» **Exercise brief**: Leaving out all images, return the entries below exactly.

» **Excerpted records**:
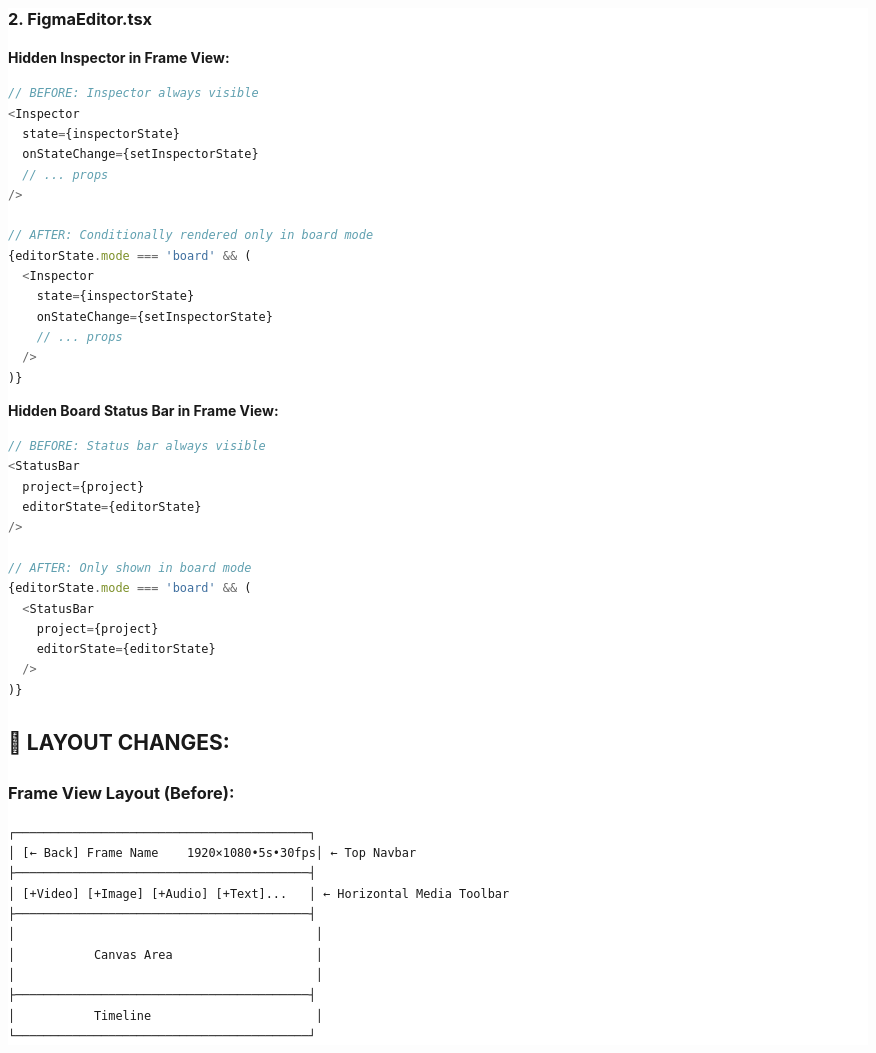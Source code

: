 ### **2. FigmaEditor.tsx**

**Hidden Inspector in Frame View:**
```typescript
// BEFORE: Inspector always visible
<Inspector
  state={inspectorState}
  onStateChange={setInspectorState}
  // ... props
/>

// AFTER: Conditionally rendered only in board mode
{editorState.mode === 'board' && (
  <Inspector
    state={inspectorState}
    onStateChange={setInspectorState}
    // ... props
  />
)}
```

**Hidden Board Status Bar in Frame View:**
```typescript
// BEFORE: Status bar always visible
<StatusBar
  project={project}
  editorState={editorState}
/>

// AFTER: Only shown in board mode
{editorState.mode === 'board' && (
  <StatusBar
    project={project}
    editorState={editorState}
  />
)}
```

## 🎯 **LAYOUT CHANGES:**

### **Frame View Layout (Before):**
```
┌─────────────────────────────────────────┐
│ [← Back] Frame Name    1920×1080•5s•30fps│ ← Top Navbar
├─────────────────────────────────────────┤
│ [+Video] [+Image] [+Audio] [+Text]...   │ ← Horizontal Media Toolbar
├─────────────────────────────────────────┤
│                                          │
│           Canvas Area                    │
│                                          │
├─────────────────────────────────────────┤
│           Timeline                       │
└─────────────────────────────────────────┘
```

» **Response to this exercise**:
Source code

: ### **2. FigmaEditor.tsx**

**Hidden Inspector in Frame View:**
```typescript
// BEFORE: Inspector always visible
<Inspector
  state={inspectorState}
  onStateChange={setInspectorState}
  // ... props
/>

// AFTER: Conditionally rendered only in board mode
{editorState.mode === 'board' && (
  <Inspector
    state={inspectorState}
    onStateChange={setInspectorState}
    // ... props
  />
)}
```

**Hidden Board Status Bar in Frame View:**
```typescript
// BEFORE: Status bar always visible
<StatusBar
  project={project}
  editorState={editorState}
/>

// AFTER: Only shown in board mode
{editorState.mode === 'board' && (
  <StatusBar
    project={project}
    editorState={editorState}
  />
)}
```

## 🎯 **LAYOUT CHANGES:**

### **Frame View Layout (Before):**
```
┌─────────────────────────────────────────┐
│ [← Back] Frame Name    1920×1080•5s•30fps│ ← Top Navbar
├─────────────────────────────────────────┤
│ [+Video] [+Image] [+Audio] [+Text]...   │ ← Horizontal Media Toolbar
├─────────────────────────────────────────┤
│                                          │
│           Canvas Area                    │
│                                          │
├─────────────────────────────────────────┤
│           Timeline                       │
└─────────────────────────────────────────┘
```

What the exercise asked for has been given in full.